Boehlert's testimony begins with a fact that few of Congress' current Republican members acknowledge: if legislators cannot agree on a system for cutting emissions, the Environmental Protection Agency (EPA) will step in under Supreme Court mandate.

"Realistically, that is the alternative: Congress or EPA taking the lead role," Boehlert's remarks state. "Inaction by both would be unacceptable."

Boehlert then cites a few compelling statistics about transportation's role in the climate problem, noting that the sector swallows close to 70 percent of U.S. oil consumption and that 30 percent of the nation's carbon emissions come from shuttling its people and goods.

His next recommendation may well sound counter-intuitive to state DOT officials and community advocates alike -- America needs to think bigger than its traditional, locally-driven approach to transport:

We usually think about new investments as specific “projects” such as a new transit line. But to actually achieve emissions reductions and other national goals such as economic growth and safety, we need to shift from a project orientation to a programmatic one. This means thinking about how that new transit line can be integrated into an overarching program or plan that considers land use decisions, pricing options, access to the transit line, and any other policy that can improve performance.

Changing the culture of infrastructure, Boehlert adds, requires selecting projects based on "a suite of overarching national goals" that goes beyond the environment to include economic growth and safety.

He also makes the case for entirely "mode-neutral" transportation spending, which would take a free-market approach to project selection by setting rail, roads, transit, and freight on an equal footing and choosing the mode that best meets those "overarching national goals."

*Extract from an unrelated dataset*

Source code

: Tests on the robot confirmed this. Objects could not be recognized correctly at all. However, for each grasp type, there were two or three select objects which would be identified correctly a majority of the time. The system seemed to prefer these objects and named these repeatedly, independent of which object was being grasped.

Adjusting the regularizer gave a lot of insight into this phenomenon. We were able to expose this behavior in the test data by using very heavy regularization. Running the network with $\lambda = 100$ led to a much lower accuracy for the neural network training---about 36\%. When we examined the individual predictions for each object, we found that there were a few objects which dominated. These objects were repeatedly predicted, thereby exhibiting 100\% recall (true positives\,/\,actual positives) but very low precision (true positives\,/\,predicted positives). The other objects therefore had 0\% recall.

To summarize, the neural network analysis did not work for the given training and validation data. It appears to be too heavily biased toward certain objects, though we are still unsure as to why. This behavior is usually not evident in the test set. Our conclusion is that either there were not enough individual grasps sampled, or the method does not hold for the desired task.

Boehlert's remarks praise the Senate climate bill's sponsors, environment panel chairman Barbara Boxer (D-CA) and John Kerry (D-MA), for devoting nearly 3 percent of their plan's valuable "emissions allowances" to clean transport. Still, he makes clear that the 3-percent share should grow as the process goes on -- a banner that Sen. Tom Carper (D-DE) is poised to carry when the first votes on the legislation occur (expected next month).